▶ [TASK DIRECTIONS] Your answer should be one number: how many lines of the data include the string "Attempt"?

▶ [Source texts of formatted documents]
───
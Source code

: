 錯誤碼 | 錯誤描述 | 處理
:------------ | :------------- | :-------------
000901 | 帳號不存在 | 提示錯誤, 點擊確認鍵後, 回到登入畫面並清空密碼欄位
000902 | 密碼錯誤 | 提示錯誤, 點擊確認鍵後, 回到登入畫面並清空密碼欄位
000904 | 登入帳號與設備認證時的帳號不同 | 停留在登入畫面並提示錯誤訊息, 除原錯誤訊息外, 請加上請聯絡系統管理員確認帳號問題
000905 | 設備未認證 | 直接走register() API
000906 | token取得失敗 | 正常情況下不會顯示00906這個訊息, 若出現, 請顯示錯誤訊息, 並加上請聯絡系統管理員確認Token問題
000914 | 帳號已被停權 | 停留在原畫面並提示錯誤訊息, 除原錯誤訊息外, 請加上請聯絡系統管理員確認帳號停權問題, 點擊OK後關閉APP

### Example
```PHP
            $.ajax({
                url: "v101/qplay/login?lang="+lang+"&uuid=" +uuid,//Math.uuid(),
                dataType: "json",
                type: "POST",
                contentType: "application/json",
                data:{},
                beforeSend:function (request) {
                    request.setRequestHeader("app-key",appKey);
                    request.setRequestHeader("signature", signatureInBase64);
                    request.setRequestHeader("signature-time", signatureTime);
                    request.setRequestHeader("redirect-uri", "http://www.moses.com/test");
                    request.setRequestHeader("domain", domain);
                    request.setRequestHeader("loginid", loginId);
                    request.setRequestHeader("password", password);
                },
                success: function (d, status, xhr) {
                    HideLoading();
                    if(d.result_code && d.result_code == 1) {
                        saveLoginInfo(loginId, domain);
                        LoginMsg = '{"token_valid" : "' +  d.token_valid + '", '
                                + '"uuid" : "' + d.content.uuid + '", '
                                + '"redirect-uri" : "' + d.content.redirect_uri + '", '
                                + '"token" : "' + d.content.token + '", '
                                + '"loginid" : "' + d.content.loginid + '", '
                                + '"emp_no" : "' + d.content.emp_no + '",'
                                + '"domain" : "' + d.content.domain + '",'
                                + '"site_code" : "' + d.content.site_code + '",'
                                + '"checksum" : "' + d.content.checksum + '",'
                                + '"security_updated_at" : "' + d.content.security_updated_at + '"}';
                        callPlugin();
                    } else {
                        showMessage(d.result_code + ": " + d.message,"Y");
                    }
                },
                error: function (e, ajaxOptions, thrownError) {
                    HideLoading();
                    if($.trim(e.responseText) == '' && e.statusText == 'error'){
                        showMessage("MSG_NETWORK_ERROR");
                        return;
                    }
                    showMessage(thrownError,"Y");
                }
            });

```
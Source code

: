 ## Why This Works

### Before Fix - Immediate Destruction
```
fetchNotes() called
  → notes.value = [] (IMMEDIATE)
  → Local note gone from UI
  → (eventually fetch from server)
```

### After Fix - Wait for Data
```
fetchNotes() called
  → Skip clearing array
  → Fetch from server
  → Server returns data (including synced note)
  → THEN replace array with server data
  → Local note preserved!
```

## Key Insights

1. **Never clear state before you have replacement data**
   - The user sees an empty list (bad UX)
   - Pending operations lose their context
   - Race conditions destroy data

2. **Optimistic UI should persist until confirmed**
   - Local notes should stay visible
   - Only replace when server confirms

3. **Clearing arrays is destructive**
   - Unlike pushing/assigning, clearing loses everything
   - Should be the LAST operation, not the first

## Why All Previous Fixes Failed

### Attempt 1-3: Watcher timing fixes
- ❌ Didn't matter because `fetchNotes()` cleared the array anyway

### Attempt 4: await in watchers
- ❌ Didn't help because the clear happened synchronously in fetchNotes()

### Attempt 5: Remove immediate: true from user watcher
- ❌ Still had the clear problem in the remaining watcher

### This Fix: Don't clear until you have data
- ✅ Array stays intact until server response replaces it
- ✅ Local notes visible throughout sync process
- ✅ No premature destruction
───
▶ [WORKED SOLUTION] 3